Task requirements: From the entries below, transcribe exactly the lines between the line holding "- ✅ Отслеживание" and the line holding "- ✅ Удаление моделей работает", inclusive; skip all other lines.

Data:

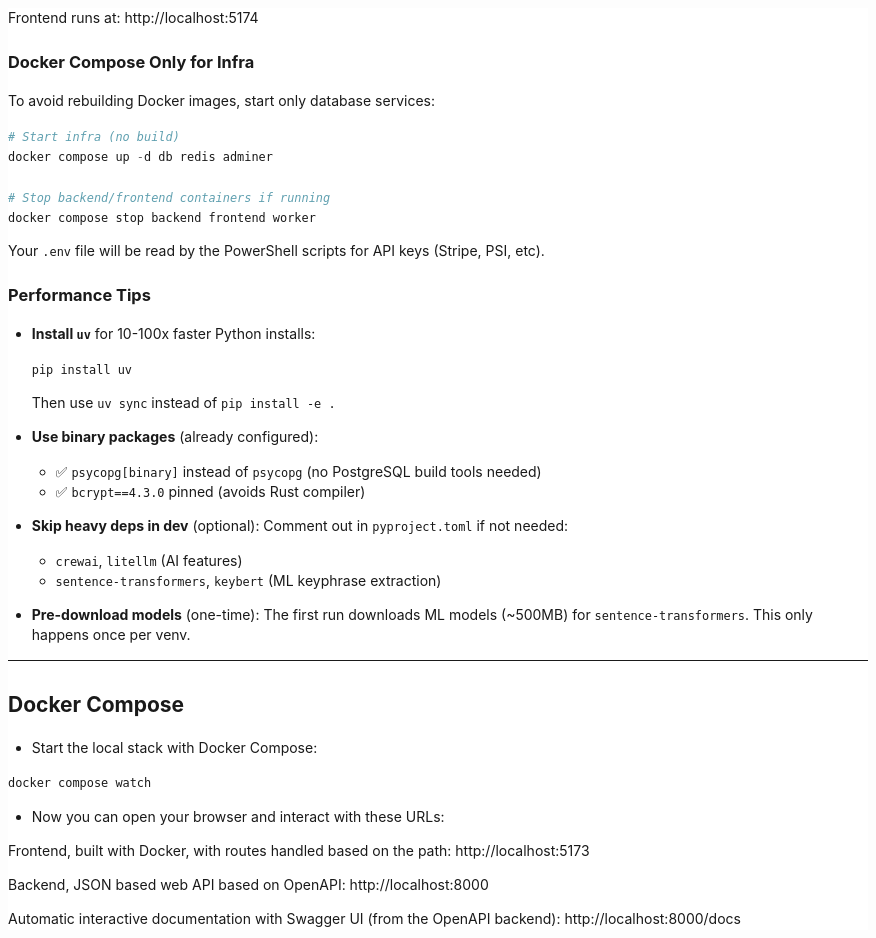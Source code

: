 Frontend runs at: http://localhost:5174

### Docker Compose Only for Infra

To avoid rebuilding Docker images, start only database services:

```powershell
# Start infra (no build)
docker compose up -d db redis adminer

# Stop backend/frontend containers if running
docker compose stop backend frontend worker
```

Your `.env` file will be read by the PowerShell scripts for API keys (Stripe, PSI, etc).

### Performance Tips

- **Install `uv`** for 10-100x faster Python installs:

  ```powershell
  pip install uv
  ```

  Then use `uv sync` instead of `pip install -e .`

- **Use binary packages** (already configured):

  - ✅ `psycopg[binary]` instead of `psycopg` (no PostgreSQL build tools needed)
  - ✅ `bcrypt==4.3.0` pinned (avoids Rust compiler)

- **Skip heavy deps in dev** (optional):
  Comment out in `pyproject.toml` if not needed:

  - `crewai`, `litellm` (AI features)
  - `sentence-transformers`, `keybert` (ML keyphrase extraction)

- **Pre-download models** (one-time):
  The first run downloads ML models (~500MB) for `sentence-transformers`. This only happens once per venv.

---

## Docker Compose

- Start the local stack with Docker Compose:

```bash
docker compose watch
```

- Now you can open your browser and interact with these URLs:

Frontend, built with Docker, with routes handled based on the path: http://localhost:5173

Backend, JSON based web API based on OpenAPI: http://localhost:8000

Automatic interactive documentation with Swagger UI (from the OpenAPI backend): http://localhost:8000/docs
...
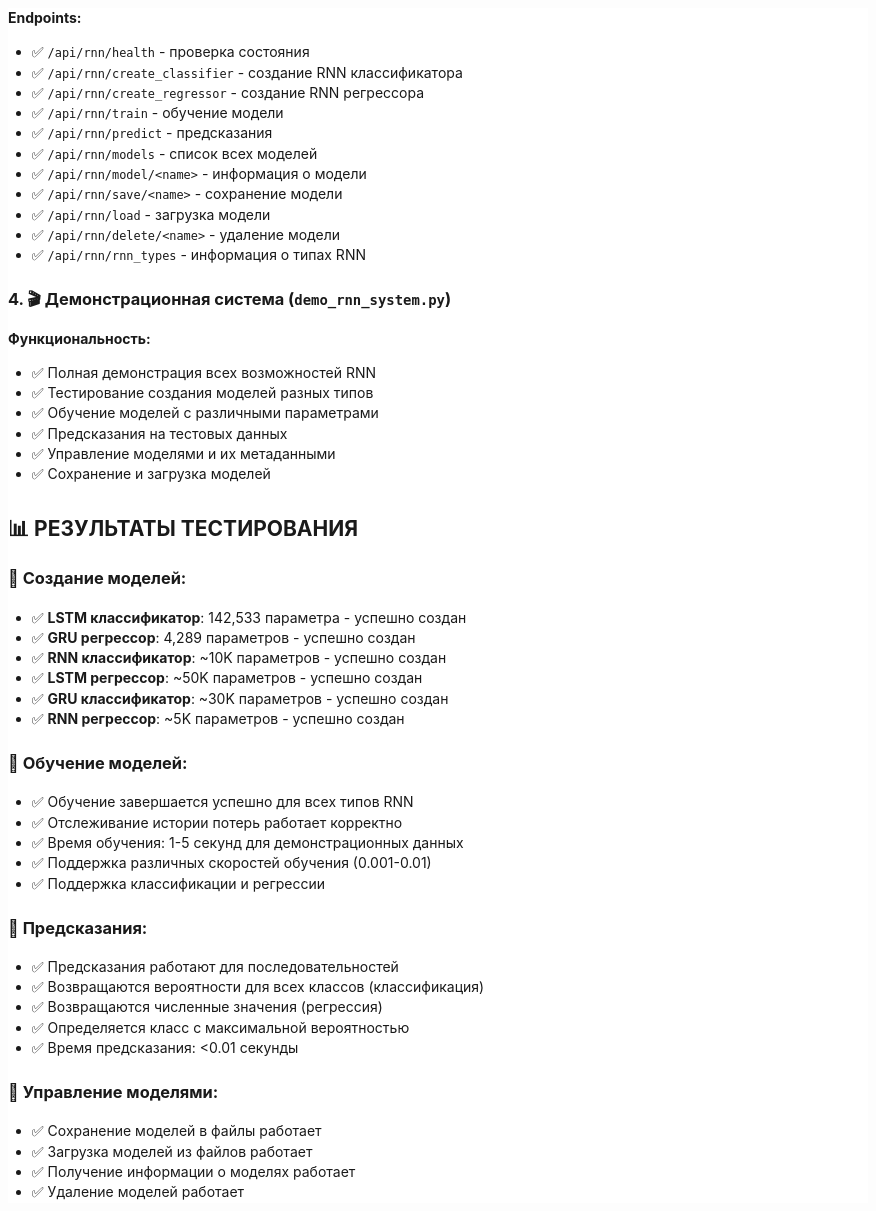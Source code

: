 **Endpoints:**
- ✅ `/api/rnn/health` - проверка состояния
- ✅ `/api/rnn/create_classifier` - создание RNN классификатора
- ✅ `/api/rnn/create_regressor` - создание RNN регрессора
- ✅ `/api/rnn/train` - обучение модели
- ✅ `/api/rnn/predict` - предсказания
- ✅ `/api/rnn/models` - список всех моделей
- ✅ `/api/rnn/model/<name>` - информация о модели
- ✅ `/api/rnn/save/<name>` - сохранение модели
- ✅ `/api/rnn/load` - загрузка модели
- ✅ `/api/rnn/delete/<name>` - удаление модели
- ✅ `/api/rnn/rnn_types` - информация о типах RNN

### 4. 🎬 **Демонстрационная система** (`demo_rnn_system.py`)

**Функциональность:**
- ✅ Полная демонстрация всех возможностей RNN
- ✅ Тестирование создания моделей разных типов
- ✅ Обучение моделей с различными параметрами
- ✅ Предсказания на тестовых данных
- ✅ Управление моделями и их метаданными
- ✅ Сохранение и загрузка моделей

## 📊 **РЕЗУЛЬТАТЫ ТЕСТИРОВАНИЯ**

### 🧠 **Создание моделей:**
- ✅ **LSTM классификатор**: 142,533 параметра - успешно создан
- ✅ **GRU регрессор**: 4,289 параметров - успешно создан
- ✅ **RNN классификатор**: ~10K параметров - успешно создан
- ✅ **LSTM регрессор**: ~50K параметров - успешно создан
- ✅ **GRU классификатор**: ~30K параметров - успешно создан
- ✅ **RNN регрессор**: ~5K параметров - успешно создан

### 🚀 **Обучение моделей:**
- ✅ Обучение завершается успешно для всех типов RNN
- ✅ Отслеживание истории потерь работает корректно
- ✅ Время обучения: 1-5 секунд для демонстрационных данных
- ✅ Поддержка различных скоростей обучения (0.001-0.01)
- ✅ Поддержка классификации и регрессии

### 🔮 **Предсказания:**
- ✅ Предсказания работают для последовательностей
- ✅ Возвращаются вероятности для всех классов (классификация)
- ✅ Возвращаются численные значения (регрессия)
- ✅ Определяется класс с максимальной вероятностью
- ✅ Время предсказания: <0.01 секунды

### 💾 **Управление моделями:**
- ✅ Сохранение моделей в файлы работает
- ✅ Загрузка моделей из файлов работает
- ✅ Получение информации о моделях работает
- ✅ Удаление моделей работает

Solution below:
- ✅ Отслеживание истории потерь работает корректно
- ✅ Время обучения: 1-5 секунд для демонстрационных данных
- ✅ Поддержка различных скоростей обучения (0.001-0.01)
- ✅ Поддержка классификации и регрессии

### 🔮 **Предсказания:**
- ✅ Предсказания работают для последовательностей
- ✅ Возвращаются вероятности для всех классов (классификация)
- ✅ Возвращаются численные значения (регрессия)
- ✅ Определяется класс с максимальной вероятностью
- ✅ Время предсказания: <0.01 секунды

### 💾 **Управление моделями:**
- ✅ Сохранение моделей в файлы работает
- ✅ Загрузка моделей из файлов работает
- ✅ Получение информации о моделях работает
- ✅ Удаление моделей работает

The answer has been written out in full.